Required work
Wherever a line in the records below contains "Buttons", copy that line.

Stored data entries
● ● ● ● ● ● ●

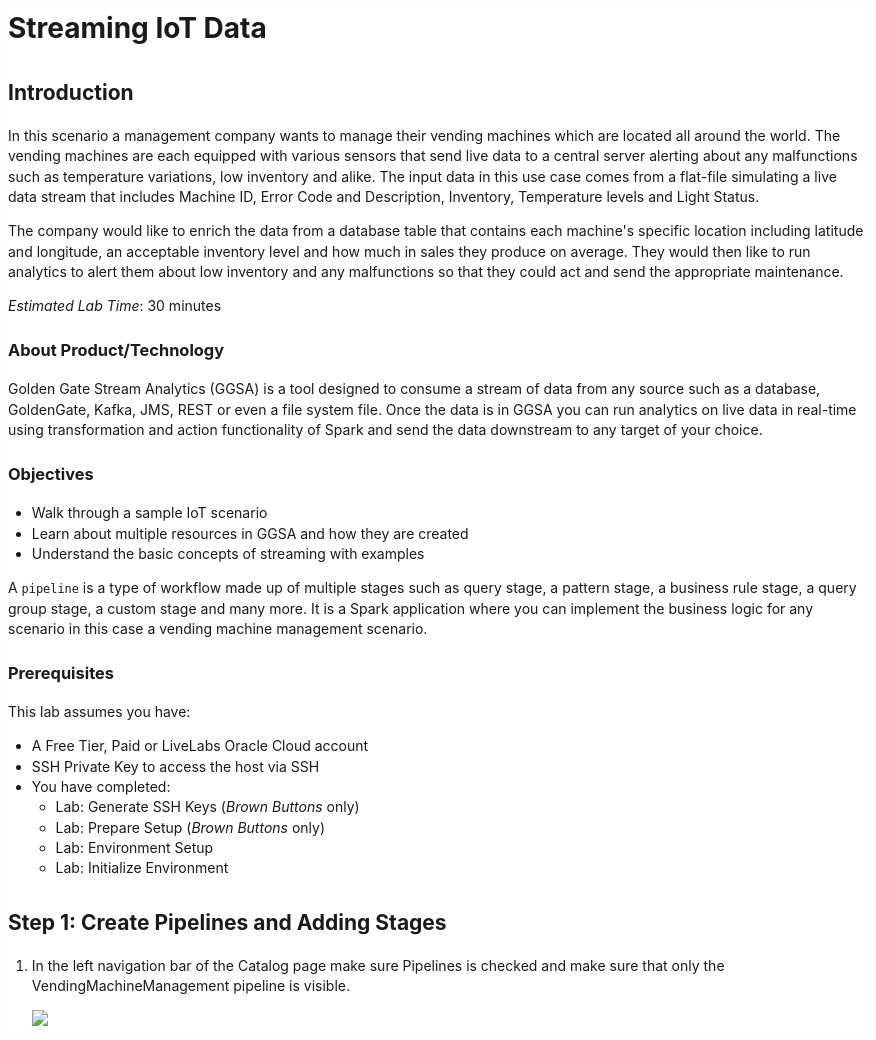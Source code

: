 # Streaming IoT Data

## Introduction
In this scenario a management company wants to manage their vending machines which are located all around the world.  The vending machines are each equipped with various sensors that send live data to a central server alerting about any malfunctions such as temperature variations, low inventory and alike.  The input data in this use case comes from a flat-file simulating a live data stream that includes Machine ID, Error Code and Description, Inventory, Temperature levels and Light Status.

The company would like to enrich the data from a database table that contains each machine's specific location including latitude and longitude, an acceptable inventory level and how much in sales they produce on average.  They would then like to run analytics to alert them about low inventory and any malfunctions so that they could act and send the appropriate maintenance.

*Estimated Lab Time*: 30 minutes

### About Product/Technology
Golden Gate Stream Analytics (GGSA) is a tool designed to consume a stream of data from any source such as a database, GoldenGate, Kafka, JMS, REST or even a file system file.  Once the data is in GGSA you can run analytics on live data in real-time using transformation and action functionality of Spark and send the data downstream to any target of your choice.


### Objectives
- Walk through a sample IoT scenario
- Learn about multiple resources in GGSA and how they are created
- Understand the basic concepts of streaming with examples

A `pipeline` is a type of workflow made up of multiple stages such as query stage, a pattern stage, a business rule stage, a query group stage, a custom stage and many more. It is a Spark application where you can implement the business logic for any scenario in this case a vending machine management scenario.

### Prerequisites
This lab assumes you have:
- A Free Tier, Paid or LiveLabs Oracle Cloud account
- SSH Private Key to access the host via SSH
- You have completed:
    - Lab: Generate SSH Keys (*Brown Buttons* only)
    - Lab: Prepare Setup (*Brown Buttons* only)
    - Lab: Environment Setup
    - Lab: Initialize Environment

## **Step 1**: Create Pipelines and Adding Stages

1. In the left navigation bar of the Catalog page make sure Pipelines is checked and make sure that only the VendingMachineManagement pipeline is visible.

    ![](./images/vmmvisible.png " ")
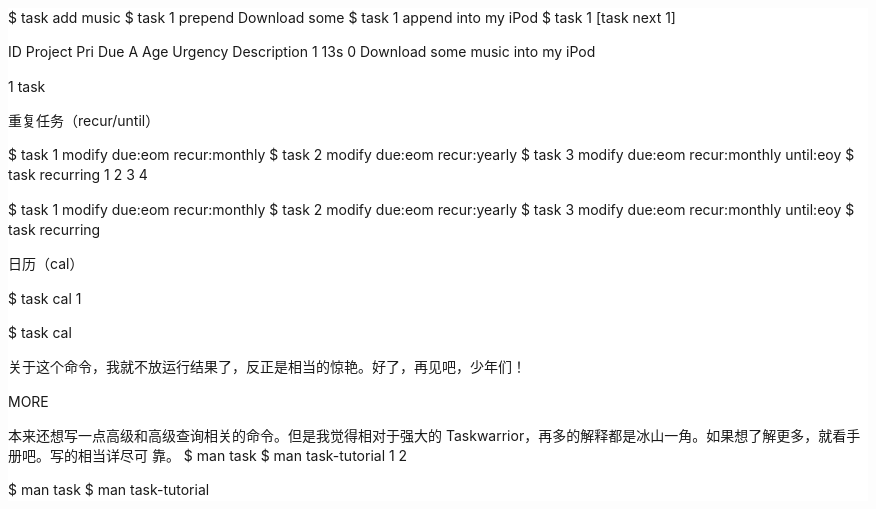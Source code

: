 $ task add music
$ task 1 prepend Download some
$ task 1 append into my iPod
$ task 1
[task next 1]

ID Project Pri Due A Age Urgency Description
 1                   13s       0 Download some music into my iPod

1 task

重复任务（recur/until）

$ task 1 modify due:eom recur:monthly
$ task 2 modify due:eom recur:yearly
$ task 3 modify due:eom recur:monthly until:eoy
$ task recurring
1
2
3
4

$ task 1 modify due:eom recur:monthly
$ task 2 modify due:eom recur:yearly
$ task 3 modify due:eom recur:monthly until:eoy
$ task recurring

日历（cal）

$ task cal
1

$ task cal

关于这个命令，我就不放运行结果了，反正是相当的惊艳。好了，再见吧，少年们！

MORE

本来还想写一点高级<filter>和高级查询相关的命令。但是我觉得相对于强大的 Taskwarrior，再多的解释都是冰山一角。如果想了解更多，就看手册吧。写的相当详尽可 靠。
$ man task
$ man task-tutorial
1
2

$ man task
$ man task-tutorial
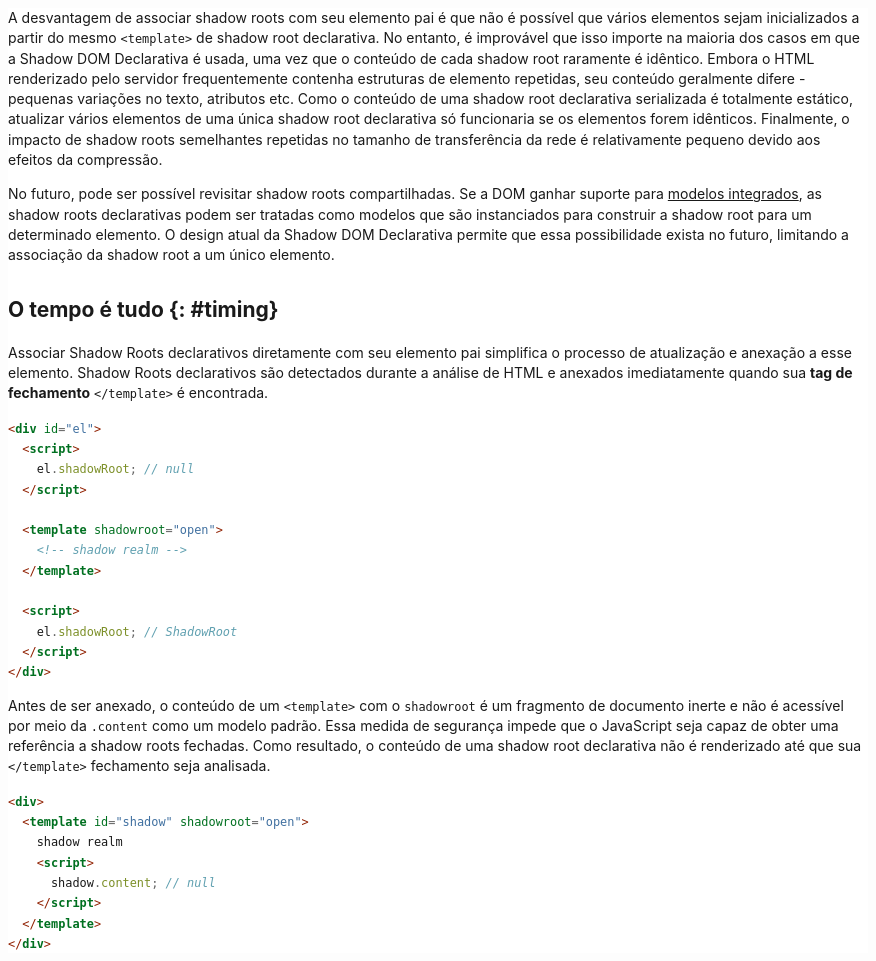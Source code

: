 A desvantagem de associar shadow roots com seu elemento pai é que não é possível que vários elementos sejam inicializados a partir do mesmo `<template>` de shadow root declarativa. No entanto, é improvável que isso importe na maioria dos casos em que a Shadow DOM Declarativa é usada, uma vez que o conteúdo de cada shadow root raramente é idêntico. Embora o HTML renderizado pelo servidor frequentemente contenha estruturas de elemento repetidas, seu conteúdo geralmente difere - pequenas variações no texto, atributos etc. Como o conteúdo de uma shadow root declarativa serializada é totalmente estático, atualizar vários elementos de uma única shadow root declarativa só funcionaria se os elementos forem idênticos. Finalmente, o impacto de shadow roots semelhantes repetidas no tamanho de transferência da rede é relativamente pequeno devido aos efeitos da compressão.

No futuro, pode ser possível revisitar shadow roots compartilhadas. Se a DOM ganhar suporte para [modelos integrados](https://github.com/WICG/webcomponents/blob/gh-pages/proposals/Template-Instantiation.md), as shadow roots declarativas podem ser tratadas como modelos que são instanciados para construir a shadow root para um determinado elemento. O design atual da Shadow DOM Declarativa permite que essa possibilidade exista no futuro, limitando a associação da shadow root a um único elemento.

## O tempo é tudo {: #timing}

Associar Shadow Roots declarativos diretamente com seu elemento pai simplifica o processo de atualização e anexação a esse elemento. Shadow Roots declarativos são detectados durante a análise de HTML e anexados imediatamente quando sua **tag de fechamento** `</template>` é encontrada.

```html
<div id="el">
  <script>
    el.shadowRoot; // null
  </script>

  <template shadowroot="open">
    <!-- shadow realm -->
  </template>

  <script>
    el.shadowRoot; // ShadowRoot
  </script>
</div>
```

Antes de ser anexado, o conteúdo de um `<template>` com o `shadowroot` é um fragmento de documento inerte e não é acessível por meio da `.content` como um modelo padrão. Essa medida de segurança impede que o JavaScript seja capaz de obter uma referência a shadow roots fechadas. Como resultado, o conteúdo de uma shadow root declarativa não é renderizado até que sua `</template>` fechamento seja analisada.

```html
<div>
  <template id="shadow" shadowroot="open">
    shadow realm
    <script>
      shadow.content; // null
    </script>
  </template>
</div>
```

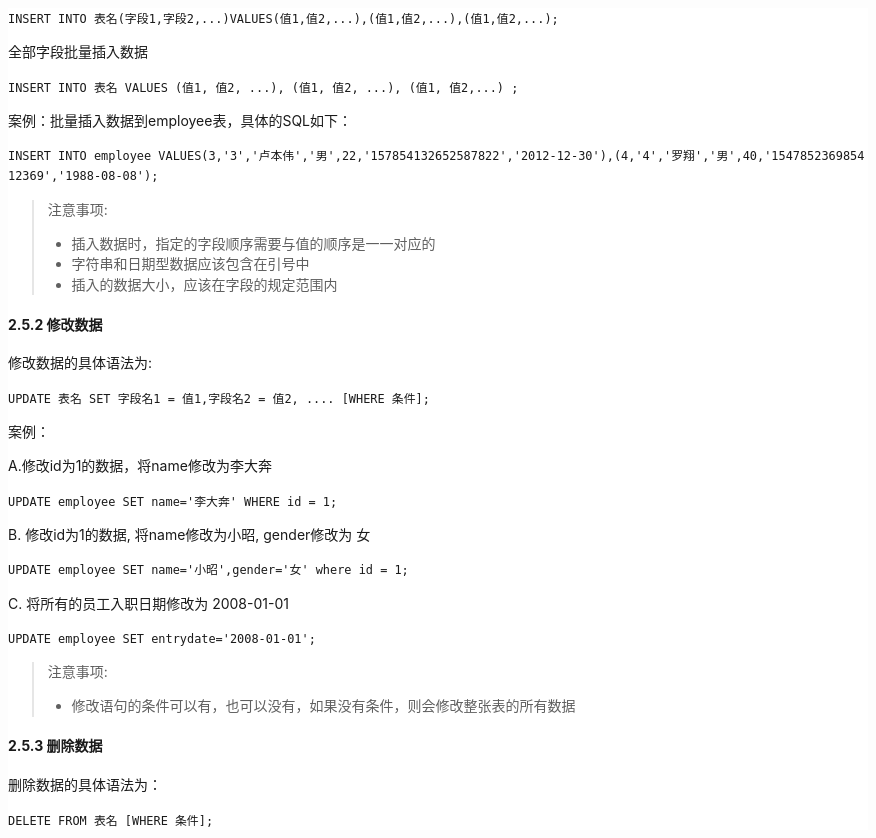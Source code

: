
 ```mysql
INSERT INTO 表名(字段1,字段2,...)VALUES(值1,值2,...),(值1,值2,...),(值1,值2,...);
```

全部字段批量插入数据

```mysql
INSERT INTO 表名 VALUES (值1, 值2, ...), (值1, 值2, ...), (值1, 值2,...) ;
```

案例：批量插入数据到employee表，具体的SQL如下：

```mysql
INSERT INTO employee VALUES(3,'3','卢本伟','男',22,'157854132652587822','2012-12-30'),(4,'4','罗翔','男',40,'154785236985412369','1988-08-08');
```

> 注意事项:
>
> - 插入数据时，指定的字段顺序需要与值的顺序是一一对应的
> - 字符串和日期型数据应该包含在引号中
> - 插入的数据大小，应该在字段的规定范围内

#### 2.5.2 修改数据

修改数据的具体语法为:

```mysql
UPDATE 表名 SET 字段名1 = 值1,字段名2 = 值2, .... [WHERE 条件];
```

案例：

A.修改id为1的数据，将name修改为李大奔

```mysql
UPDATE employee SET name='李大奔' WHERE id = 1;
```

B. 修改id为1的数据, 将name修改为小昭, gender修改为 女

```mysql
UPDATE employee SET name='小昭',gender='女' where id = 1;
```

C. 将所有的员工入职日期修改为 2008-01-01

```mysql
UPDATE employee SET entrydate='2008-01-01';
```

> 注意事项:
>
> - 修改语句的条件可以有，也可以没有，如果没有条件，则会修改整张表的所有数据

#### 2.5.3 删除数据

删除数据的具体语法为：

```mysql
DELETE FROM 表名 [WHERE 条件];
```
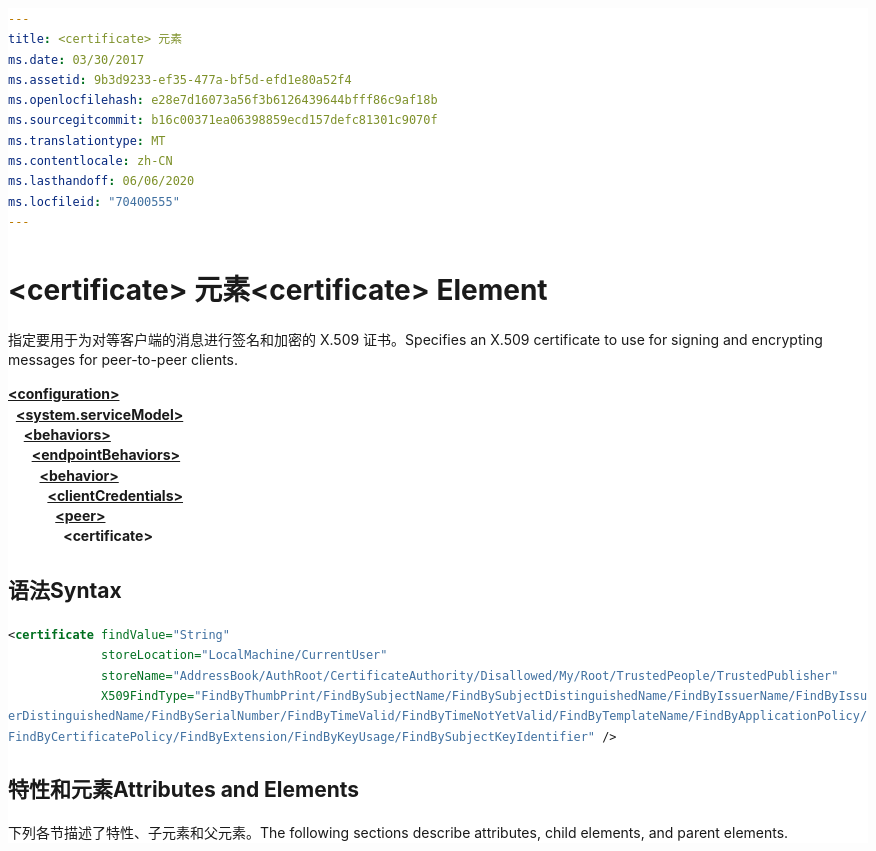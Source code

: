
 ```yaml
---
title: <certificate> 元素
ms.date: 03/30/2017
ms.assetid: 9b3d9233-ef35-477a-bf5d-efd1e80a52f4
ms.openlocfilehash: e28e7d16073a56f3b6126439644bfff86c9af18b
ms.sourcegitcommit: b16c00371ea06398859ecd157defc81301c9070f
ms.translationtype: MT
ms.contentlocale: zh-CN
ms.lasthandoff: 06/06/2020
ms.locfileid: "70400555"
---
```

# <a name="certificate-element"></a><span data-ttu-id="688a5-102">\<certificate> 元素</span><span class="sxs-lookup"><span data-stu-id="688a5-102">\<certificate> Element</span></span>
<span data-ttu-id="688a5-103">指定要用于为对等客户端的消息进行签名和加密的 X.509 证书。</span><span class="sxs-lookup"><span data-stu-id="688a5-103">Specifies an X.509 certificate to use for signing and encrypting messages for peer-to-peer clients.</span></span>  
  
[**\<configuration>**](../configuration-element.md)\
&nbsp;&nbsp;[**\<system.serviceModel>**](system-servicemodel.md)\
&nbsp;&nbsp;&nbsp;&nbsp;[**\<behaviors>**](behaviors.md)\
&nbsp;&nbsp;&nbsp;&nbsp;&nbsp;&nbsp;[**\<endpointBehaviors>**](endpointbehaviors.md)\
&nbsp;&nbsp;&nbsp;&nbsp;&nbsp;&nbsp;&nbsp;&nbsp;[**\<behavior>**](behavior-of-endpointbehaviors.md)\
&nbsp;&nbsp;&nbsp;&nbsp;&nbsp;&nbsp;&nbsp;&nbsp;&nbsp;&nbsp;[**\<clientCredentials>**](clientcredentials.md)\
&nbsp;&nbsp;&nbsp;&nbsp;&nbsp;&nbsp;&nbsp;&nbsp;&nbsp;&nbsp;&nbsp;&nbsp;[**\<peer>**](peer-of-clientcredentials-element.md)\
&nbsp;&nbsp;&nbsp;&nbsp;&nbsp;&nbsp;&nbsp;&nbsp;&nbsp;&nbsp;&nbsp;&nbsp;&nbsp;&nbsp;**\<certificate>**  
  
## <a name="syntax"></a><span data-ttu-id="688a5-104">语法</span><span class="sxs-lookup"><span data-stu-id="688a5-104">Syntax</span></span>  
  
```xml  
<certificate findValue="String"
             storeLocation="LocalMachine/CurrentUser"
             storeName="AddressBook/AuthRoot/CertificateAuthority/Disallowed/My/Root/TrustedPeople/TrustedPublisher"
             X509FindType="FindByThumbPrint/FindBySubjectName/FindBySubjectDistinguishedName/FindByIssuerName/FindByIssuerDistinguishedName/FindBySerialNumber/FindByTimeValid/FindByTimeNotYetValid/FindByTemplateName/FindByApplicationPolicy/FindByCertificatePolicy/FindByExtension/FindByKeyUsage/FindBySubjectKeyIdentifier" />
```  
  
## <a name="attributes-and-elements"></a><span data-ttu-id="688a5-105">特性和元素</span><span class="sxs-lookup"><span data-stu-id="688a5-105">Attributes and Elements</span></span>  
 <span data-ttu-id="688a5-106">下列各节描述了特性、子元素和父元素。</span><span class="sxs-lookup"><span data-stu-id="688a5-106">The following sections describe attributes, child elements, and parent elements.</span></span>  
  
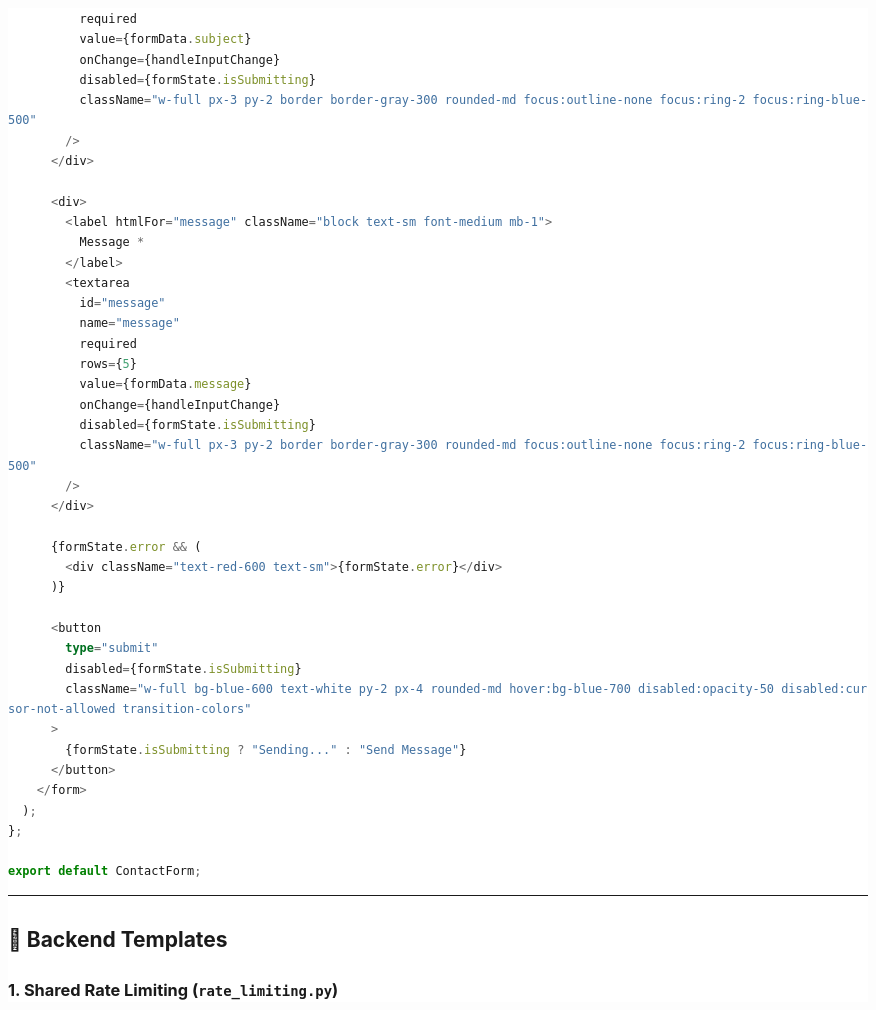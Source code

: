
```typescript
          required
          value={formData.subject}
          onChange={handleInputChange}
          disabled={formState.isSubmitting}
          className="w-full px-3 py-2 border border-gray-300 rounded-md focus:outline-none focus:ring-2 focus:ring-blue-500"
        />
      </div>

      <div>
        <label htmlFor="message" className="block text-sm font-medium mb-1">
          Message *
        </label>
        <textarea
          id="message"
          name="message"
          required
          rows={5}
          value={formData.message}
          onChange={handleInputChange}
          disabled={formState.isSubmitting}
          className="w-full px-3 py-2 border border-gray-300 rounded-md focus:outline-none focus:ring-2 focus:ring-blue-500"
        />
      </div>

      {formState.error && (
        <div className="text-red-600 text-sm">{formState.error}</div>
      )}

      <button
        type="submit"
        disabled={formState.isSubmitting}
        className="w-full bg-blue-600 text-white py-2 px-4 rounded-md hover:bg-blue-700 disabled:opacity-50 disabled:cursor-not-allowed transition-colors"
      >
        {formState.isSubmitting ? "Sending..." : "Send Message"}
      </button>
    </form>
  );
};

export default ContactForm;
```

---

## 🔧 Backend Templates

### 1. Shared Rate Limiting (`rate_limiting.py`)
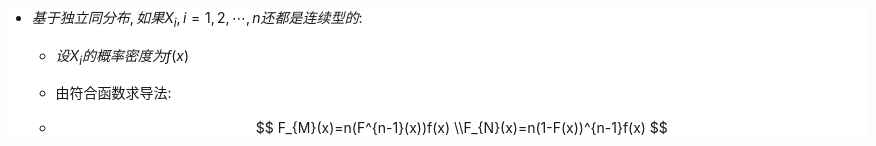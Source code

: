     

  - $基于独立同分布,如果X_i,i=1,2,\cdots,n还都是连续型的:$

    - $设X_i的概率密度为f(x)$

    - 由符合函数求导法:

    - $$
      F_{M}(x)=n(F^{n-1}(x))f(x)
      \\F_{N}(x)=n(1-F(x))^{n-1}f(x)
      $$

● ● ● ● ● ● ●

Answer to this exercise
    - Lab: Generate SSH Keys (*Brown Buttons* only)
    - Lab: Prepare Setup (*Brown Buttons* only)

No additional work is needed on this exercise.